SPEC2017 Single And Multi-Threaded Results

Update 04/12/24: We are currently re-running SPEC2017 on the Intel Core i5-14600K, and we will update the results accordingly once we have them. Apologies for any inconvenience.

SPEC2017 is a series of standardized tests used to probe the overall performance between different systems, different architectures, different microarchitectures, and setups. The code has to be compiled, and then the results can be submitted to an online database for comparison. It covers a range of integer and floating point workloads, and can be very optimized for each CPU, so it is important to check how the benchmarks are being compiled and run.

We run the tests in a harness built through Windows Subsystem for Linux, developed by Andrei Frumusanu. WSL has some odd quirks, with one test not running due to a WSL fixed stack size, but for like-for-like testing it is good enough. Because our scores aren’t official submissions, as per SPEC guidelines we have to declare them as internal estimates on our part.

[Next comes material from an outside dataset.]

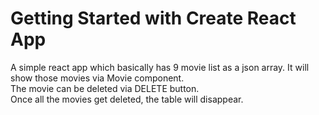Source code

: # Getting Started with Create React App

A simple react app which basically has 9 movie list as a json array. It will show those movies via Movie component.  
The movie can be deleted via DELETE button.  
Once all the movies get deleted, the table will disappear.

For compilers, we use LLVM both for C/C++ and Fortan tests, and for Fortran we’re using the Flang compiler. The rationale of using LLVM over GCC is better cross-platform comparisons to platforms that have only have LLVM support and future articles where we’ll investigate this aspect more. We’re not considering closed-source compilers such as MSVC or ICC.

clang version 10.0.0
clang version 7.0.1 (ssh://git@github.com/flang-compiler/flang-driver.git
 24bd54da5c41af04838bbe7b68f830840d47fc03)

-Ofast -fomit-frame-pointer
-march=x86-64
-mtune=core-avx2
-mfma -mavx -mavx2

Our compiler flags are straightforward, with basic –Ofast and relevant ISA switches to allow for AVX2 instructions.

To note, the requirements for the SPEC license state that any benchmark results from SPEC have to be labeled ‘estimated’ until they are verified on the SPEC website as a meaningful representation of the expected performance. This is most often done by the big companies and OEMs to showcase performance to customers, however is quite over the top for what we do as reviewers.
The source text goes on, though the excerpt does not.